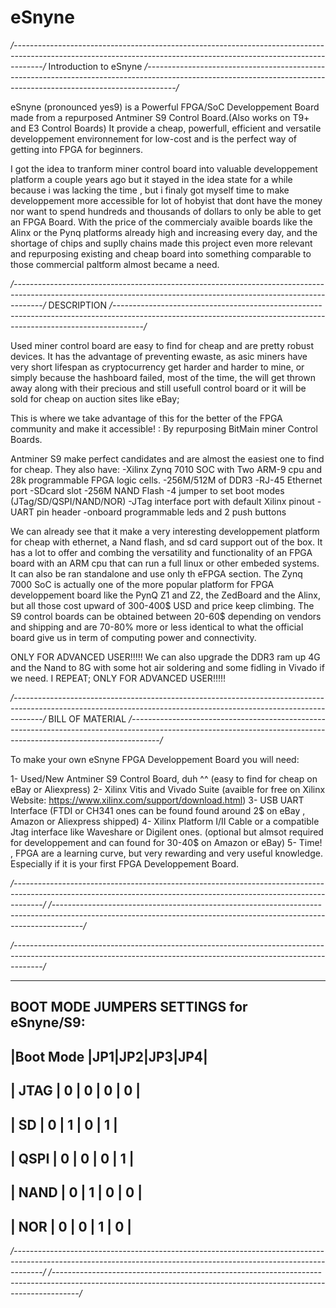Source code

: # eSnyne
*/-------------------------------------------------------------------------------------------------------------------------------------------------------------------/*
 Introduction to eSnyne 
*/-------------------------------------------------------------------------------------------------------------------------------------------------------------------/*

eSnyne (pronounced yes9) is a Powerful FPGA/SoC Developpement Board made from a repurposed Antminer S9 Control Board.(Also works on T9+ and E3 Control Boards)
It provide a  cheap, powerfull, efficient and versatile developpement environnement for low-cost and is the perfect way of getting into FPGA for beginners.

I got the idea to tranform miner control board into valuable developpement platform a couple years ago but it stayed in the idea state for a while because i was lacking the time , but i finaly got myself time to make developpement more accessible for lot of hobyist that dont have the money nor want to spend hundreds and thousands of dollars to only be able to get an FPGA Board.
With the price of the commercialy avaible boards like the Alinx or the Pynq platforms already high and increasing every day, and the shortage of chips and suplly chains made this project even more relevant and repurposing existing and cheap board into something comparable to those commercial paltform almost became a need.


*/-------------------------------------------------------------------------------------------------------------------------------------------------------------------/*
 DESCRIPTION
*/-------------------------------------------------------------------------------------------------------------------------------------------------------------------/*

Used miner control board are easy to find for cheap and are pretty robust devices.
It has the advantage of preventing ewaste, as asic miners have very short lifespan as cryptocurrency get harder and harder to mine, or simply because the hashboard failed, most of the time, the will get thrown away along with their precious and still usefull control board or it will be sold for cheap on auction sites like eBay; 


This is where we take advantage of this for the better of the FPGA community and make it accessible! : By repurposing BitMain miner Control Boards.

Antminer S9 make perfect candidates and are almost the easiest one to find for cheap. They also have:
-Xilinx Zynq 7010 SOC with Two ARM-9 cpu and 28k programmable FPGA logic cells.
-256M/512M of DDR3 
-RJ-45 Ethernet port
-SDcard slot 
-256M NAND Flash
-4 jumper to set boot modes (JTag/SD/QSPI/NAND/NOR)
-JTag interface port with default Xilinx pinout
-UART pin header
-onboard programmable leds and 2 push buttons 

We can already see that it make a very interesting developpement platform for cheap with ethernet, a Nand flash, and sd card support out of the box. 
It has a lot to offer and combing the versatility and functionality of an FPGA board with an ARM cpu that can run a full linux or other embeded systems.
It can also be ran standalone and use only th eFPGA section.
The Zynq 7000 SoC is actually one of the more popular platform for FPGA developpement board like the PynQ Z1 and Z2, the ZedBoard and the Alinx, but all those cost upward of 300-400$ USD and price keep climbing. The S9 control boards can be obtained between 20-60$ depending on vendors and shipping and are 70-80% more or less identical to what the official board give us in term of computing power and connectivity.


ONLY FOR ADVANCED USER!!!!! We can also upgrade the DDR3 ram up 4G and the Nand to 8G with some hot air soldering and some fidling in Vivado if we need. I REPEAT; ONLY FOR ADVANCED USER!!!!!



*/-------------------------------------------------------------------------------------------------------------------------------------------------------------------/*
 BILL OF MATERIAL
*/-------------------------------------------------------------------------------------------------------------------------------------------------------------------/*

To make your own eSnyne FPGA Developpement Board you will need:

1- Used/New Antminer S9 Control Board, duh ^^ (easy to find for cheap on eBay or Aliexpress)
2- Xilinx Vitis and Vivado Suite (avaible for free on Xilinx Website: https://www.xilinx.com/support/download.html)
3- USB UART Interface (FTDI or CH341 ones can be found found around 2$ on eBay , Amazon or Aliexpress shipped)
4- Xilinx Platform I/II Cable or a compatible Jtag interface like Waveshare or Digilent ones. (optional but almsot required for developpement and can found for 30-40$ on Amazon or eBay)
5- Time! , FPGA are a learning curve, but very rewarding and very useful knowledge. Especially if it is your first FPGA Developpement Board.

*/-------------------------------------------------------------------------------------------------------------------------------------------------------------------/*
*/-------------------------------------------------------------------------------------------------------------------------------------------------------------------/*



*/-------------------------------------------------------------------------------------------------------------------------------------------------------------------/*


--------------------------------------------
BOOT MODE JUMPERS SETTINGS for eSnyne/S9:
--------------------------------------------


|Boot Mode |JP1|JP2|JP3|JP4|
---------------------------
|  JTAG    | 0 | 0 | 0 | 0 |
---------------------------
|  SD      | 0 | 1 | 0 | 1 |
---------------------------
|  QSPI    | 0 | 0 | 0 | 1 |
---------------------------
|  NAND    | 0 | 1 | 0 | 0 |
---------------------------
|  NOR     | 0 | 0 | 1 | 0 |
---------------------------

*/-------------------------------------------------------------------------------------------------------------------------------------------------------------------/*
*/------------------------------------------------------------------------------------------------------------------------------------------------------------------/*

_____

Exercise aim
Count the lines in the preceding entries that contain the string "Aliexpress", and state only the resulting number.

Response for this exercise
2